Task details
The answer should hold only the lines from the beginning of the material through the one with "## Cap/u00ED.atulo IV", reproduced exactly and without pictures.
**** Provided data
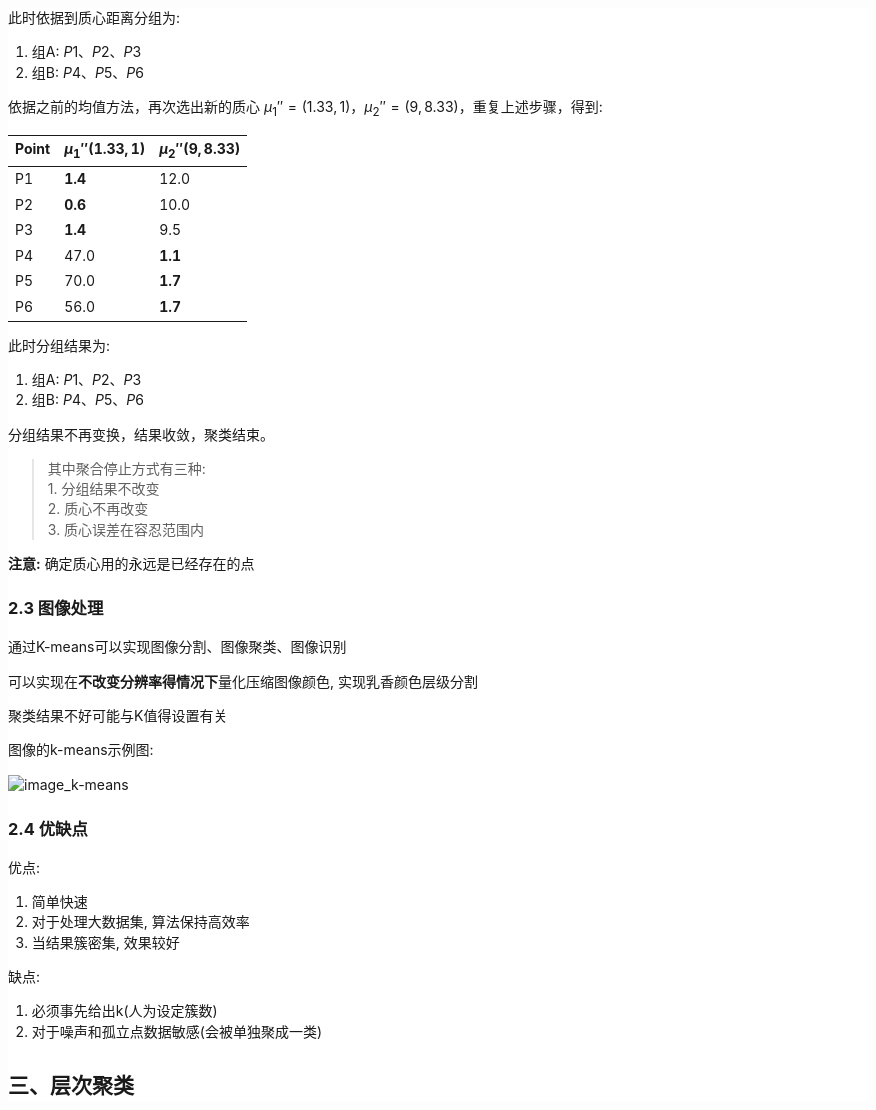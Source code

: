 此时依据到质心距离分组为:

1. 组A: $P1$、$P2$、$P3$
2. 组B: $P4$、$P5$、$P6$

依据之前的均值方法，再次选出新的质心 $\mu_1''=(1.33, 1)$，$\mu_2''=(9, 8.33)$，重复上述步骤，得到:

|  Point  |  $\mu_1''(1.33, 1)$  |  $\mu_2''(9, 8.33)$  |
|  ----  |  ----  |  ----  |
|  P1  |  **1.4**  |  12.0  |
|  P2  |  **0.6**  |  10.0  |
|  P3  |  **1.4**  |  9.5  |
|  P4  |  47.0  |  **1.1**  |
|  P5  |  70.0  |  **1.7**  |
|  P6  |  56.0  |  **1.7**  |

此时分组结果为:

1. 组A: $P1$、$P2$、$P3$
2. 组B: $P4$、$P5$、$P6$

分组结果不再变换，结果收敛，聚类结束。

> 其中聚合停止方式有三种: </br>1. 分组结果不改变 </br>2. 质心不再改变 </br>3. 质心误差在容忍范围内

**注意:** 确定质心用的永远是已经存在的点

### 2.3 图像处理

通过K-means可以实现图像分割、图像聚类、图像识别

可以实现在**不改变分辨率得情况下**量化压缩图像颜色, 实现乳香颜色层级分割

聚类结果不好可能与K值得设置有关

图像的k-means示例图:

![image_k-means](https://docs.opencv.org/3.4/oc_color_quantization.jpg)

### 2.4 优缺点

优点:

1. 简单快速
2. 对于处理大数据集, 算法保持高效率
3. 当结果簇密集, 效果较好

缺点:

1. 必须事先给出k(人为设定簇数)
2. 对于噪声和孤立点数据敏感(会被单独聚成一类)

## 三、层次聚类
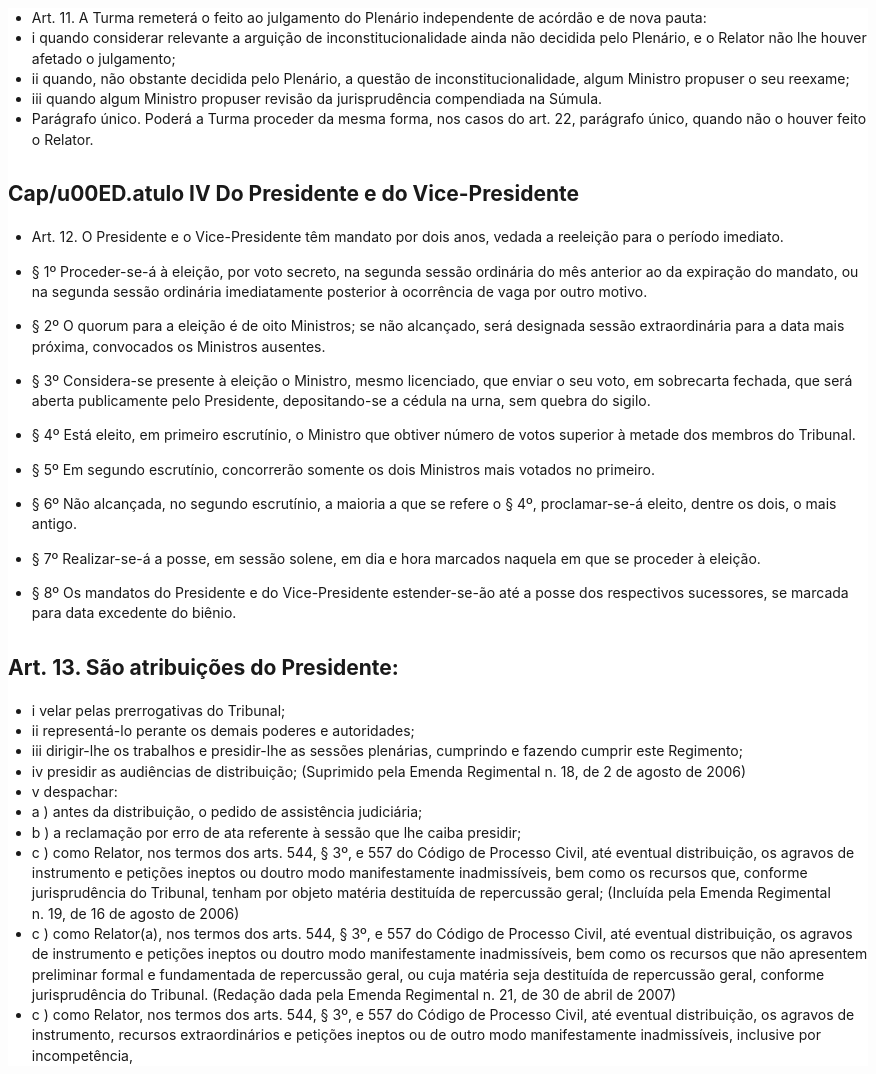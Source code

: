 - Art. 11. A Turma remeterá o feito ao julgamento do Plenário independente de acórdão e de nova pauta:
- i  quando considerar relevante a arguição de inconstitucionalidade ainda não decidida pelo Plenário, e o Relator não lhe houver afetado o julgamento;
- ii  quando, não obstante decidida pelo Plenário, a questão de inconstitucionalidade, algum Ministro propuser o seu reexame;
- iii  quando algum Ministro propuser revisão da jurisprudência compendiada na Súmula.
- Parágrafo único. Poderá a Turma proceder da mesma forma, nos casos do art. 22, parágrafo único, quando não o houver feito o Relator.

## Cap/u00ED.atulo IV Do Presidente e do Vice-Presidente

- Art. 12. O Presidente e o Vice-Presidente têm mandato por dois anos, vedada a reeleição para o período imediato.
- § 1º Proceder-se-á à eleição, por voto secreto, na segunda sessão ordinária do mês anterior ao da expiração do mandato, ou na segunda sessão ordinária imediatamente posterior à ocorrência de vaga por outro motivo.
- § 2º O quorum para a eleição é de oito Ministros; se não alcançado, será designada sessão extraordinária para a data mais próxima, convocados os Ministros ausentes.
- § 3º Considera-se presente à eleição o Ministro, mesmo licenciado, que enviar o seu voto, em sobrecarta fechada, que será aberta publicamente pelo Presidente, depositando-se a cédula na urna, sem quebra do sigilo.
- § 4º Está eleito, em primeiro escrutínio, o Ministro que obtiver número de votos superior à metade dos membros do Tribunal.
- § 5º Em segundo escrutínio, concorrerão somente os dois Ministros mais votados no primeiro.

- § 6º Não alcançada, no segundo escrutínio, a maioria a que se refere o § 4º, proclamar-se-á eleito, dentre os dois, o mais antigo.
- § 7º Realizar-se-á a posse, em sessão solene, em dia e hora marcados naquela em que se proceder à eleição.
- § 8º Os mandatos do Presidente e do Vice-Presidente estender-se-ão até a posse dos respectivos sucessores, se marcada para data excedente do biênio.

## Art. 13. São atribuições do Presidente:

- i  velar pelas prerrogativas do Tribunal;
- ii  representá-lo perante os demais poderes e autoridades;
- iii  dirigir-lhe os trabalhos e presidir-lhe as sessões plenárias, cumprindo e fazendo cumprir este Regimento;
- iv presidir as audiências de distribuição; (Suprimido pela Emenda Regimental n. 18, de 2 de agosto de 2006)
- v despachar:
- a  ) antes da distribuição, o pedido de assistência judiciária;
- b  ) a reclamação por erro de ata referente à sessão que lhe caiba presidir;
- c  ) como Relator, nos termos dos arts. 544, § 3º, e 557 do Código de Processo Civil, até eventual distribuição, os agravos de instrumento e petições ineptos ou doutro modo manifestamente inadmissíveis, bem como os recursos que, conforme jurisprudência do Tribunal, tenham por objeto matéria destituída de repercussão geral; (Incluída pela Emenda Regimental n. 19, de 16 de agosto de 2006)
- c  ) como Relator(a), nos termos dos arts. 544, § 3º, e 557 do Código de Processo Civil, até eventual distribuição, os agravos de instrumento e petições ineptos ou doutro modo manifestamente inadmissíveis, bem como os recursos que não apresentem preliminar formal e fundamentada de repercussão geral, ou cuja matéria seja destituída de repercussão geral, conforme jurisprudência do Tribunal. (Redação dada pela Emenda Regimental n. 21, de 30 de abril de 2007)
- c  )  como Relator, nos termos dos arts. 544, § 3º, e 557 do Código de Processo Civil, até eventual distribuição, os agravos de instrumento, recursos extraordinários e petições ineptos ou de outro modo manifestamente inadmissíveis, inclusive por incompetência,
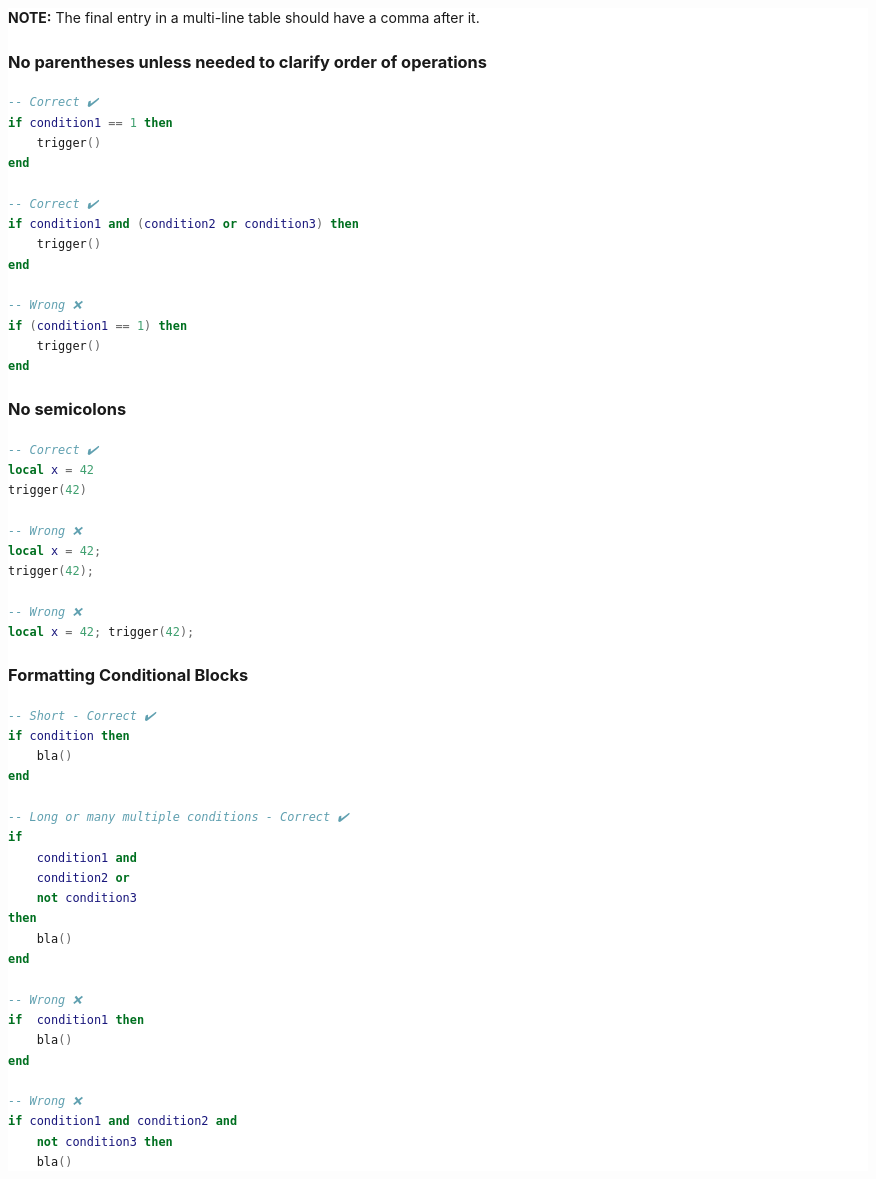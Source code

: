 **NOTE:** The final entry in a multi-line table should have a comma after it.

### <a id="lua-no-parentheses-unless-needed-to-clarify-order-of-operations"/>No parentheses unless needed to clarify order of operations

```lua
-- Correct ✔️ 
if condition1 == 1 then
    trigger()
end

-- Correct ✔️ 
if condition1 and (condition2 or condition3) then
    trigger()
end

-- Wrong ❌
if (condition1 == 1) then
    trigger()
end
```

### <a id="lua-no-semicolons"/>No semicolons

```lua
-- Correct ✔️ 
local x = 42
trigger(42)

-- Wrong ❌
local x = 42;
trigger(42);

-- Wrong ❌
local x = 42; trigger(42);
```

### <a id="lua-formatting-conditional-blocks"/>Formatting Conditional Blocks

```lua
-- Short - Correct ✔️
if condition then
    bla()
end

-- Long or many multiple conditions - Correct ✔️
if
    condition1 and
    condition2 or
    not condition3
then
    bla()
end

-- Wrong ❌
if  condition1 then
    bla()
end

-- Wrong ❌
if condition1 and condition2 and
    not condition3 then
    bla()
```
********
Expected answer
Source code

: 此时依据到质心距离分组为:

1. 组A: $P1$、$P2$、$P3$
2. 组B: $P4$、$P5$、$P6$

依据之前的均值方法，再次选出新的质心 $\mu_1''=(1.33, 1)$，$\mu_2''=(9, 8.33)$，重复上述步骤，得到:

|  Point  |  $\mu_1''(1.33, 1)$  |  $\mu_2''(9, 8.33)$  |
|  ----  |  ----  |  ----  |
|  P1  |  **1.4**  |  12.0  |
|  P2  |  **0.6**  |  10.0  |
|  P3  |  **1.4**  |  9.5  |
|  P4  |  47.0  |  **1.1**  |
|  P5  |  70.0  |  **1.7**  |
|  P6  |  56.0  |  **1.7**  |

此时分组结果为:

1. 组A: $P1$、$P2$、$P3$
2. 组B: $P4$、$P5$、$P6$

分组结果不再变换，结果收敛，聚类结束。

> 其中聚合停止方式有三种: </br>1. 分组结果不改变 </br>2. 质心不再改变 </br>3. 质心误差在容忍范围内

**注意:** 确定质心用的永远是已经存在的点

### 2.3 图像处理

通过K-means可以实现图像分割、图像聚类、图像识别

可以实现在**不改变分辨率得情况下**量化压缩图像颜色, 实现乳香颜色层级分割

聚类结果不好可能与K值得设置有关

图像的k-means示例图:

![image_k-means](https://docs.opencv.org/3.4/oc_color_quantization.jpg)

### 2.4 优缺点

优点:

1. 简单快速
2. 对于处理大数据集, 算法保持高效率
3. 当结果簇密集, 效果较好

缺点:

1. 必须事先给出k(人为设定簇数)
2. 对于噪声和孤立点数据敏感(会被单独聚成一类)

## 三、层次聚类
Source code

: - Art. 11. A Turma remeterá o feito ao julgamento do Plenário independente de acórdão e de nova pauta:
- i  quando considerar relevante a arguição de inconstitucionalidade ainda não decidida pelo Plenário, e o Relator não lhe houver afetado o julgamento;
- ii  quando, não obstante decidida pelo Plenário, a questão de inconstitucionalidade, algum Ministro propuser o seu reexame;
- iii  quando algum Ministro propuser revisão da jurisprudência compendiada na Súmula.
- Parágrafo único. Poderá a Turma proceder da mesma forma, nos casos do art. 22, parágrafo único, quando não o houver feito o Relator.

## Cap/u00ED.atulo IV Do Presidente e do Vice-Presidente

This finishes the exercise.